[Aim of the exercise]: Below are entries. Reproduce exactly the lines between the line holding "surface-potential coordinate used" and the line holding "until the reconstructed", inclusive, and only those.

[Stored data entries]
◇ ◇ ◇

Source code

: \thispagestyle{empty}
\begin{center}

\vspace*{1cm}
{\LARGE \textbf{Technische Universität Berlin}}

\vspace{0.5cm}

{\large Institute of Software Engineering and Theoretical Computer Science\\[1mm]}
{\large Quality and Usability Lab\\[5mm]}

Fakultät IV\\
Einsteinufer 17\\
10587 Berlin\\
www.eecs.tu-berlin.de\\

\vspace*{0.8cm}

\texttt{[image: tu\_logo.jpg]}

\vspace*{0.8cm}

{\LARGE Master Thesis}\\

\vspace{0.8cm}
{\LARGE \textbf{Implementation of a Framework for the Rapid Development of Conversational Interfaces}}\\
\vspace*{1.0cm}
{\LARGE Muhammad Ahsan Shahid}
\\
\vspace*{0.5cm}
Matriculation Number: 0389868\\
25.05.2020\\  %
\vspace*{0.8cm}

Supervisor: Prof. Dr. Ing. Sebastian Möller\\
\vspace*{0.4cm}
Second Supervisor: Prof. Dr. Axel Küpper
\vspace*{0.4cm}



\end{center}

◇ ◇ ◇

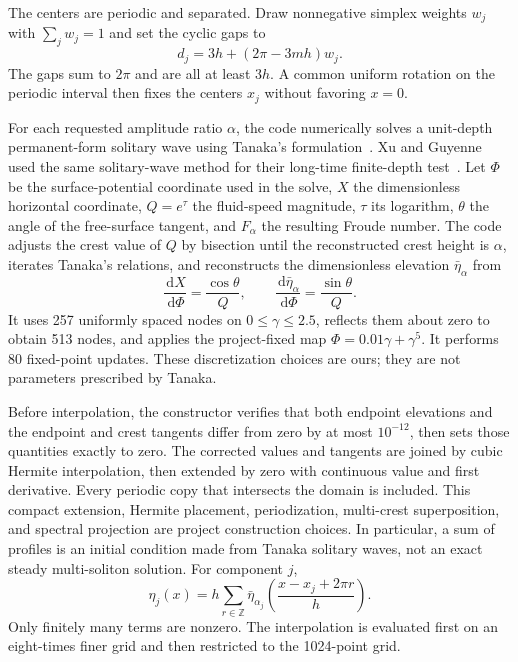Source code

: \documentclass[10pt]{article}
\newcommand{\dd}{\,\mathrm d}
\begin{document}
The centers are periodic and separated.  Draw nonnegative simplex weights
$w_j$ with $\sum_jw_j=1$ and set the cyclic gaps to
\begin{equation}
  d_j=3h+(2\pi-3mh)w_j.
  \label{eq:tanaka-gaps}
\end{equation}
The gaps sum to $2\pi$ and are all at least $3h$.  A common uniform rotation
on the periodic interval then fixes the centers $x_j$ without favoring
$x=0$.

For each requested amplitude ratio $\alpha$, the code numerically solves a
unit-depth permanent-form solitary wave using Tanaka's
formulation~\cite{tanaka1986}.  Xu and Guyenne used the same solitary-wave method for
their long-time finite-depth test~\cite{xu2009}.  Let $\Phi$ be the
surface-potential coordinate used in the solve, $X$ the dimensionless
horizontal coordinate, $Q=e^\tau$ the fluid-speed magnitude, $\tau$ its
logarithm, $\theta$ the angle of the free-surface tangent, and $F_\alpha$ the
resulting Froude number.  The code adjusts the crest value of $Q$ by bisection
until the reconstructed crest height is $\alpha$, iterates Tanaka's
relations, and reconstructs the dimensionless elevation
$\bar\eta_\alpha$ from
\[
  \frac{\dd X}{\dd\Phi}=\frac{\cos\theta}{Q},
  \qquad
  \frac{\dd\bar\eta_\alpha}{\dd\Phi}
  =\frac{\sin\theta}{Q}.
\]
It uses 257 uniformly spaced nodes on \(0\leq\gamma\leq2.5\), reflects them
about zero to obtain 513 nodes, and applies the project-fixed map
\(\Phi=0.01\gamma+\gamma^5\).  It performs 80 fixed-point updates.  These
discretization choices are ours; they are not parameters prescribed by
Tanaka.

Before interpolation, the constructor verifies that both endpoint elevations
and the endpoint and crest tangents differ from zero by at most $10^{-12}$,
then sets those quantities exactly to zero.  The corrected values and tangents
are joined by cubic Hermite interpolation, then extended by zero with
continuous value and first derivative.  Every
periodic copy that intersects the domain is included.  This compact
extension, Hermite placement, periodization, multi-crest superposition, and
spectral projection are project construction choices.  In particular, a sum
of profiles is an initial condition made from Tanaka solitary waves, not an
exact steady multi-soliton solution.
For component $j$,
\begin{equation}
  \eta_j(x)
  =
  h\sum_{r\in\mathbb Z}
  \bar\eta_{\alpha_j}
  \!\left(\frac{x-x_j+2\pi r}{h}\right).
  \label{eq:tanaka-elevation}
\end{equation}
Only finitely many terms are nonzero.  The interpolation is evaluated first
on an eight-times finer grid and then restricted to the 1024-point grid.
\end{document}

◇ ◇ ◇

[Task solution]:
surface-potential coordinate used in the solve, $X$ the dimensionless
horizontal coordinate, $Q=e^\tau$ the fluid-speed magnitude, $\tau$ its
logarithm, $\theta$ the angle of the free-surface tangent, and $F_\alpha$ the
resulting Froude number.  The code adjusts the crest value of $Q$ by bisection
until the reconstructed crest height is $\alpha$, iterates Tanaka's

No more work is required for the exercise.